First Cobalt Buys Idaho Explorer in Race to Supply Battery Boom

First Cobalt Corp. is seeking to speed up its timetable to begin producing cobalt, riding the wave of interest in the metal used in electric-vehicle batteries and smartphones.

The Vancouver-based exploration company agreed to buy explorer US Cobalt Inc., which has properties in Idaho, in an all-stock deal with an implied equity value of about C$149.9 million ($116 million). Trading in the two companies’ shares was suspended.

“We’re trying to fast-track our way into North American mining and refining,” First Cobalt Chief Executive Officer Trent Mell said in an interview.

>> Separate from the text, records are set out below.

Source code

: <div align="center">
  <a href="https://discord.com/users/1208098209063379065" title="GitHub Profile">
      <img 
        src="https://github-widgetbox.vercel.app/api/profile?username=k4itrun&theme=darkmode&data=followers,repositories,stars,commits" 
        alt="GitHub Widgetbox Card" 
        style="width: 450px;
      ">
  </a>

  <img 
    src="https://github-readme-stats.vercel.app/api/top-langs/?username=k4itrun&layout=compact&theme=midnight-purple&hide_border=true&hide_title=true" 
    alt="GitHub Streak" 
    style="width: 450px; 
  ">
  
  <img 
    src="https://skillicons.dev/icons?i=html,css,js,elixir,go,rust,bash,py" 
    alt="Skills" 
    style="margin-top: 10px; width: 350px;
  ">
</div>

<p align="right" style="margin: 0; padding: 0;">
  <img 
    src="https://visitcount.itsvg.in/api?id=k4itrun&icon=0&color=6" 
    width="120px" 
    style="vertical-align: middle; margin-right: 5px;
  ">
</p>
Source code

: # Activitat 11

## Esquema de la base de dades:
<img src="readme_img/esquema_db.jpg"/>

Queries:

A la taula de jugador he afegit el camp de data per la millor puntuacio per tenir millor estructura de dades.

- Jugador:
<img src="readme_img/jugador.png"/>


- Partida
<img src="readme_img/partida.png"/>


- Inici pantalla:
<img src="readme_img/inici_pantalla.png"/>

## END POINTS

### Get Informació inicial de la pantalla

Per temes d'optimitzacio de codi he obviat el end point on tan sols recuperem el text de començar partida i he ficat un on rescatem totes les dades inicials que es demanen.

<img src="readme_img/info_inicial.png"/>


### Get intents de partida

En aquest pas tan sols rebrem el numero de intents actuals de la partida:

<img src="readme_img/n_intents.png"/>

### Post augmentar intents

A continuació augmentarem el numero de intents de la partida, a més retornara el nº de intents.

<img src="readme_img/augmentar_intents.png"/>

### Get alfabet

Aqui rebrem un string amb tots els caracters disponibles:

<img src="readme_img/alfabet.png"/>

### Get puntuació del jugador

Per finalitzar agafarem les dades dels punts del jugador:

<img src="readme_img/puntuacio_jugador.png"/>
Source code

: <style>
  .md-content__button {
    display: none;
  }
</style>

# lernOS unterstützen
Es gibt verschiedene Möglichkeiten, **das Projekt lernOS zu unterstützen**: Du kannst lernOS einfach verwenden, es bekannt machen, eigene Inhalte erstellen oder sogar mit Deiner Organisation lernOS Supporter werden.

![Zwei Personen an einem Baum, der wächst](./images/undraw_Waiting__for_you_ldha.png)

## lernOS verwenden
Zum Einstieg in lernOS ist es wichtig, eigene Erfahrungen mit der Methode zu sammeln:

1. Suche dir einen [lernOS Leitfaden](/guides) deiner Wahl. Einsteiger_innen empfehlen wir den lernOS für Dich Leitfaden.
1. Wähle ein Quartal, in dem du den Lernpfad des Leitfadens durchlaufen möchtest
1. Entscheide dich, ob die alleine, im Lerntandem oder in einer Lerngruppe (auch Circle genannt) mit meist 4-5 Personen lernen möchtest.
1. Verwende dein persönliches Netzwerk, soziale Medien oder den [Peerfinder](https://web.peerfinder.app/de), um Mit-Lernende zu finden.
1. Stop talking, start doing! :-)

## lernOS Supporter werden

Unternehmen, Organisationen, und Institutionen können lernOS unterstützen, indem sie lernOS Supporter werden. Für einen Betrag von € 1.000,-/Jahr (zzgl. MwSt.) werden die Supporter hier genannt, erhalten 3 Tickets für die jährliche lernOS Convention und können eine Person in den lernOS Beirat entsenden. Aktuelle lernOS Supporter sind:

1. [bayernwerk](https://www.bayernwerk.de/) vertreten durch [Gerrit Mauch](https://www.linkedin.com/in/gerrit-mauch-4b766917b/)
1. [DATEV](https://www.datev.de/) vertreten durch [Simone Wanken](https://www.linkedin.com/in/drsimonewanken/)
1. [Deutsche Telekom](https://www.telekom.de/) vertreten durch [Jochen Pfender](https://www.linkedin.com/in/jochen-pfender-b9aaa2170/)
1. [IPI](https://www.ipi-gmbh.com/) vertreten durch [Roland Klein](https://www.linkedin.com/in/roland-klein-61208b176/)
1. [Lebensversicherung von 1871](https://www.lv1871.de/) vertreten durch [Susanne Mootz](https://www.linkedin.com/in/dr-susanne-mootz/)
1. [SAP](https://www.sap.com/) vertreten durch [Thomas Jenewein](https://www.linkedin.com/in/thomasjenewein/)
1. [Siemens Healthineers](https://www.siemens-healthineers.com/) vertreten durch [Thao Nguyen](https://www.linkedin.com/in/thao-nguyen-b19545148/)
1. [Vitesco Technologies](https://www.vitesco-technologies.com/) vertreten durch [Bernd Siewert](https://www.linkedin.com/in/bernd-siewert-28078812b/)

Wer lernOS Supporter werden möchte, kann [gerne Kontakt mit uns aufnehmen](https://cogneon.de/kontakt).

The price of cobalt has more than tripled in the last 18 months amid fears of a looming shortage. Electric-vehicle and smartphone manufacturers from Volkswagen AG to Apple Inc. have been racing to lock down cobalt contracts. But most of the world’s cobalt is mined as a by-product found with other metals such as nickel and copper, and most comes from the Democratic Republic of Congo, a jurisdiction that’s become increasingly problematic.

First Cobalt is a pure-play on the metal -- albeit an early-stage one -- with assets in Canada. It’s been seeking to stitch together a parcel of 50 abandoned silver mines and re-purpose them as an open-pit cobalt mine in the aptly-named town of Cobalt, Ontario.

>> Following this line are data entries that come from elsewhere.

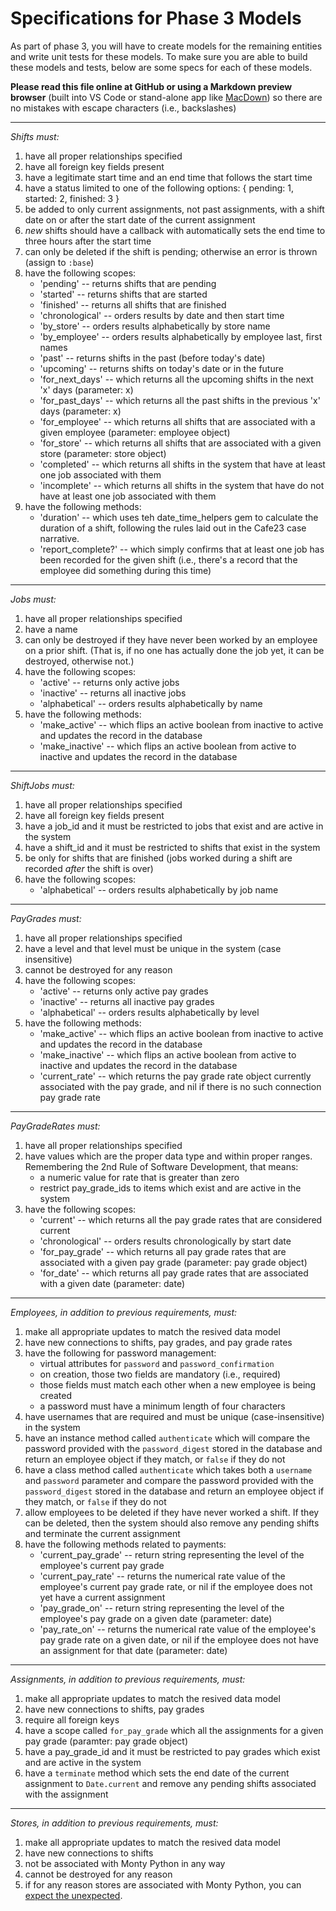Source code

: Specifications for Phase 3 Models
===

As part of phase 3, you will have to create models for the remaining entities and write unit tests for these models.  To make sure you are able to build these models and tests, below are some specs for each of these models.

**Please read this file online at GitHub or using a Markdown preview browser** (built into VS Code or stand-alone app like [MacDown](https://macdown.uranusjr.com/)) so there are no mistakes with escape characters (i.e., backslashes)

---
_Shifts must:_

1.	have all proper relationships specified
2. have all foreign key fields present
3. have a legitimate start time and an end time that follows the start time
2.	have a status limited to one of the following options: { pending: 1, started: 2, finished: 3 }
3. be added to only current assignments, not past assignments, with a shift date on or after the start date of the current assignment
3. _new_ shifts should have a callback with automatically sets the end time to three hours after the start time
3. can only be deleted if the shift is pending; otherwise an error is thrown (assign to `:base`)
4.	have the following scopes:
	- 'pending' -- returns shifts that are pending
	- 'started' -- returns shifts that are started
	- 'finished' -- returns all shifts that are finished
	- 'chronological' -- orders results by date and then start time
	- 'by\_store' -- orders results alphabetically by store name
	- 'by\_employee' -- orders results alphabetically by employee last, first names
	- 'past' -- returns shifts in the past (before today's date)
	- 'upcoming' -- returns shifts on today's date or in the future
	- 'for\_next\_days' -- which returns all the upcoming shifts in the next 'x' days (parameter: x)
	- 'for\_past\_days' -- which returns all the past shifts in the previous 'x' days (parameter: x)
	- 'for\_employee' -- which returns all shifts that are associated with a given employee (parameter: employee object)
	- 'for\_store' -- which returns all shifts that are associated with a given store (parameter: store object)
	- 'completed' -- which returns all shifts in the system that have at least one job associated with them
	- 'incomplete' -- which returns all shifts in the system that have do not have at least one job associated with them
5.	have the following methods:
	-	'duration' -- which uses teh date\_time\_helpers gem to calculate the duration of a shift, following the rules laid out in the Cafe23 case narrative.
	-	'report\_complete?' -- which simply confirms that at least one job has been recorded for the given shift (i.e., there's a record that the employee did something during this time) 


---
_Jobs must:_

1.	have all proper relationships specified
2.	have a name
3. can only be destroyed if they have never been worked by an employee on a prior shift. (That is, if no one has actually done the job yet, it can be destroyed, otherwise not.)
4.	have the following scopes:
	- 'active' -- returns only active jobs
	- 'inactive' -- returns all inactive jobs
	- 'alphabetical' -- orders results alphabetically by name
5.	have the following methods:
	- 'make\_active' -- which flips an active boolean from inactive to active and updates the record in the database
	- 'make\_inactive' -- which flips an active boolean from active to inactive and updates the record in the database


---
_ShiftJobs must:_

1. have all proper relationships specified
2. have all foreign key fields present
3. have a job\_id and it must be restricted to jobs that exist and are active in the system
4. have a shift\_id and it must be restricted to shifts that exist in the system
5. be only for shifts that are finished (jobs worked during a shift are recorded _after_ the shift is over)
6.	have the following scopes:
	- 'alphabetical' -- orders results alphabetically by job name



---
_PayGrades must:_

1.	have all proper relationships specified
2.	have a level and that level must be unique in the system (case insensitive)
3. cannot be destroyed for any reason
4.	have the following scopes:
	- 'active' -- returns only active pay grades
	- 'inactive' -- returns all inactive pay grades
	- 'alphabetical' -- orders results alphabetically by level
5.	have the following methods:
	- 'make\_active' -- which flips an active boolean from inactive to active and updates the record in the database
	- 'make\_inactive' -- which flips an active boolean from active to inactive and updates the record in the database
	- 'current_rate' -- which returns the pay grade rate object currently associated with the pay grade, and nil if there is no such connection pay grade rate

---
_PayGradeRates must:_

1.	have all proper relationships specified
2.	have values which are the proper data type and within proper ranges. Remembering the 2nd Rule of Software Development, that means:
	- a numeric value for rate that is greater than zero
	- restrict pay\_grade\_ids to items which exist and are active in the system
3. have the following scopes:
	- 'current' -- which returns all the pay grade rates that are considered current
	- 'chronological' -- orders results chronologically by start date
	- 'for\_pay\_grade' -- which returns all pay grade rates that are associated with a given pay grade (parameter: pay grade object)
	- 'for\_date' -- which returns all pay grade rates that are associated with a given date (parameter: date)


---
_Employees, in addition to previous requirements, must:_

1.	make all appropriate updates to match the resived data model
2. have new connections to shifts, pay grades, and pay grade rates
3. have the following for password management:
	- virtual attributes for `password` and `password_confirmation`
	- on creation, those two fields are mandatory (i.e., required)
	- those fields must match each other when a new employee is being created 
	- a password must have a minimum length of four characters
4. have usernames that are required and must be unique (case-insensitive) in the system
5. have an instance method called `authenticate` which will compare the password provided with the `password_digest` stored in the database and return an employee object if they match, or `false` if they do not
6. have a class method called `authenticate` which takes both a `username` and `password` parameter and compare the password provided with the `password_digest` stored in the database and return an employee object if they match, or `false` if they do not
7.	allow employees to be deleted if they have never worked a shift. If they can be deleted, then the system should also remove any pending shifts and terminate the current assignment
8.	have the following methods related to payments:
	- 'current\_pay\_grade' -- return string representing the level of the employee's current pay grade
	- 'current\_pay\_rate' -- returns the numerical rate value of the employee's current pay grade rate, or nil if the employee does not yet have a current assignment
	- 'pay\_grade\_on' -- return string representing the level of the employee's pay grade on a given date (parameter: date)
	- 'pay\_rate\_on' -- returns the numerical rate value of the employee's pay grade rate on a given date, or nil if the employee does not have an assignment for that date (parameter: date)


---
_Assignments, in addition to previous requirements, must:_

1. make all appropriate updates to match the resived data model
2. have new connections to shifts, pay grades
3. require all foreign keys
4. have a scope called `for_pay_grade` which all the assignments for a given pay grade (paramter: pay grade object)
5. have a pay\_grade\_id and it must be restricted to pay grades which exist and are active in the system
6. have a `terminate` method which sets the end date of the current assignment to `Date.current` and remove any pending shifts associated with the assignment


---
_Stores, in addition to previous requirements, must:_

1. make all appropriate updates to match the resived data model
2. have new connections to shifts
3. not be associated with Monty Python in any way
4. cannot be destroyed for any reason
5. if for any reason stores are associated with Monty Python, you can [expect the unexpected](https://www.youtube.com/watch?v=Cj8n4MfhjUc).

The outcome of that exploration is still “TBD” but the company would like to leverage an existing refinery in the camp long before it builds a mine on the site, Mell said. US Cobalt is further along the track to production and Mell would like to refine cobalt mined in Idaho in Ontario.

“It’s still a few years away, certainly three years, but it gives us a clear path,” Mell said of US Cobalt’s time-line to production. “The opportunity here is to have cobalt mining and refining right here in North America.”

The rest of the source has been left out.